### [PROBLEM REQUIREMENTS]
Print the data below exactly, but only the lines from the one containing "An equivalent statement" down to the one containing "To show this, let", inclusive.
[[ SOURCE MATERIAL, beginning ]]
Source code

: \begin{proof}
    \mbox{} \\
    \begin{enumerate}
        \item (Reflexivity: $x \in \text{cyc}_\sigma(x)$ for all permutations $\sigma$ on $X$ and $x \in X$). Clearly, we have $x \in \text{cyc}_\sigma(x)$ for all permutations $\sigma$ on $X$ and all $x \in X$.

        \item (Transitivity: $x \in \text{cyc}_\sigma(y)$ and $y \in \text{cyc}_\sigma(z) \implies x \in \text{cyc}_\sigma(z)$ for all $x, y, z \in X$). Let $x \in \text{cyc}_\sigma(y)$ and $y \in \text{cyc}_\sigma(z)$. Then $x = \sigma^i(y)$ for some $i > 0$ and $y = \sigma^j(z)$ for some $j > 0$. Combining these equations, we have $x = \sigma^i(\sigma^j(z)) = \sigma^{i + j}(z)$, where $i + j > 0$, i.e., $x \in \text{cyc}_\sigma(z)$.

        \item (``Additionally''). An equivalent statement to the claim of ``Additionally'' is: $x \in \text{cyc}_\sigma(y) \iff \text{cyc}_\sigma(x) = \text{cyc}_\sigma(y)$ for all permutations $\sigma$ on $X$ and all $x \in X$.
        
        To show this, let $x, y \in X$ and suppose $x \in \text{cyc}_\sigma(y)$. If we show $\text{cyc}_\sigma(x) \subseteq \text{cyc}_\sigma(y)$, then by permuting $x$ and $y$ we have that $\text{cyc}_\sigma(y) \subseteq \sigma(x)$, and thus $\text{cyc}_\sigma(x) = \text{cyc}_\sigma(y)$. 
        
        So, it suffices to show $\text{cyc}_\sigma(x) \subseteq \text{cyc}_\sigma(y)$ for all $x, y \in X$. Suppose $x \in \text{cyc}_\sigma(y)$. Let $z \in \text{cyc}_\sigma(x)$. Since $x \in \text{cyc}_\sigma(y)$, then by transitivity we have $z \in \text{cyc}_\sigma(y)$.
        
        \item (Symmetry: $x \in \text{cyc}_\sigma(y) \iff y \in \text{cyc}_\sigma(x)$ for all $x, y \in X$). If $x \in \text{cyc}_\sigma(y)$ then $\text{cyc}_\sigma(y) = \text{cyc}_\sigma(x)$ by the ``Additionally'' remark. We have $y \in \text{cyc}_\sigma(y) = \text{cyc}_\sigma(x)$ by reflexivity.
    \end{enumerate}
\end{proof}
[[ SOURCE MATERIAL, end ]]
### [WORKED SOLUTION]
        \item (``Additionally''). An equivalent statement to the claim of ``Additionally'' is: $x \in \text{cyc}_\sigma(y) \iff \text{cyc}_\sigma(x) = \text{cyc}_\sigma(y)$ for all permutations $\sigma$ on $X$ and all $x \in X$.
        
        To show this, let $x, y \in X$ and suppose $x \in \text{cyc}_\sigma(y)$. If we show $\text{cyc}_\sigma(x) \subseteq \text{cyc}_\sigma(y)$, then by permuting $x$ and $y$ we have that $\text{cyc}_\sigma(y) \subseteq \sigma(x)$, and thus $\text{cyc}_\sigma(x) = \text{cyc}_\sigma(y)$. 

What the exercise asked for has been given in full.